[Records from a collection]

+===+

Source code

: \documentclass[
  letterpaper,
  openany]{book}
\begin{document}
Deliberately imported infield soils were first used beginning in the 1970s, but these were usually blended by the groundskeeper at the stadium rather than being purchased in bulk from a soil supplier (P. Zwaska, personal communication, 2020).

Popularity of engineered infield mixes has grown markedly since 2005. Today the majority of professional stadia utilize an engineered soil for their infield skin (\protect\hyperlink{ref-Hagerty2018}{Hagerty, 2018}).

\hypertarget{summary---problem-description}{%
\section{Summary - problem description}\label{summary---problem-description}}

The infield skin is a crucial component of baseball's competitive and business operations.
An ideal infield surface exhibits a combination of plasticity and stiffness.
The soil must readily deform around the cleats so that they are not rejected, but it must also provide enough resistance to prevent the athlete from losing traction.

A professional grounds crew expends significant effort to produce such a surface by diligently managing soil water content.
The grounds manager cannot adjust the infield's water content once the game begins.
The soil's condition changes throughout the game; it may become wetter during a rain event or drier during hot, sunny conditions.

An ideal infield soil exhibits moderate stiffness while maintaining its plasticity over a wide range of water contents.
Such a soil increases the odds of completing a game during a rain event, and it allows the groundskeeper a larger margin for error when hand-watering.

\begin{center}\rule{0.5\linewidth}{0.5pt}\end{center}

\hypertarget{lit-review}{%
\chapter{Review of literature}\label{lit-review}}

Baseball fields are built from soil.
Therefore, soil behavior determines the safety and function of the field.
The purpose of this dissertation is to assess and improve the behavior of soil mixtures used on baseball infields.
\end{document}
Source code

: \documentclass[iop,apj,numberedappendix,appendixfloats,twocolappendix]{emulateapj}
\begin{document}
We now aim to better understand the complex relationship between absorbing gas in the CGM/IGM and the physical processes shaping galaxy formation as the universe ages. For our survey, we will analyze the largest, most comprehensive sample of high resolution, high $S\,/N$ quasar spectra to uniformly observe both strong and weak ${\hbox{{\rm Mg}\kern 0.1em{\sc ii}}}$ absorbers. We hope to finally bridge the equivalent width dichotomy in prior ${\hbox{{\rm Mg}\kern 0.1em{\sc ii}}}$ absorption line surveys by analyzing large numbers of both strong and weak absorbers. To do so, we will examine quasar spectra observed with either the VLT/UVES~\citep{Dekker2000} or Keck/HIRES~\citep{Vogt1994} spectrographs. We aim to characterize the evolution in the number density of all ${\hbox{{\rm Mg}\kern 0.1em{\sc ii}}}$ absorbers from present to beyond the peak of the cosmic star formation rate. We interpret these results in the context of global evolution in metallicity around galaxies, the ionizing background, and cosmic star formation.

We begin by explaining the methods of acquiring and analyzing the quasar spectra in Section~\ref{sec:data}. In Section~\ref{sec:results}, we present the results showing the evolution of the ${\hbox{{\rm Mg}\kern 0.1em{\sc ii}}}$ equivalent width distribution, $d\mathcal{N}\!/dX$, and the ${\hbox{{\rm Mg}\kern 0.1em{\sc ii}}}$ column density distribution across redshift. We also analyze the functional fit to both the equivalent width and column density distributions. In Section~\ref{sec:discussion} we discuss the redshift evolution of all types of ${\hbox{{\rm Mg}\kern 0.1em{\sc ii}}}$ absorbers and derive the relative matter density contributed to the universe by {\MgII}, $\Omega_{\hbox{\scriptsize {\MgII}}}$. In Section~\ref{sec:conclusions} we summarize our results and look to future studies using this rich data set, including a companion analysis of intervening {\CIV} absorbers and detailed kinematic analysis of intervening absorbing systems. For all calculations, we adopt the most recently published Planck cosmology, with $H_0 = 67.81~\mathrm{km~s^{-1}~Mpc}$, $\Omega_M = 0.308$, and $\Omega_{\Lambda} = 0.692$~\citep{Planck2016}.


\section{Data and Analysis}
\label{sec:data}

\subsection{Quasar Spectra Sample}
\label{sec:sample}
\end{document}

+===+

ABOUT THIS EXERCISE: Find the lines above that contain the word "label" and collect them.

ANSWER TO THIS PROBLEM:
\section{Summary - problem description}\label{summary---problem-description}}
\chapter{Review of literature}\label{lit-review}}
\label{sec:data}
\label{sec:sample}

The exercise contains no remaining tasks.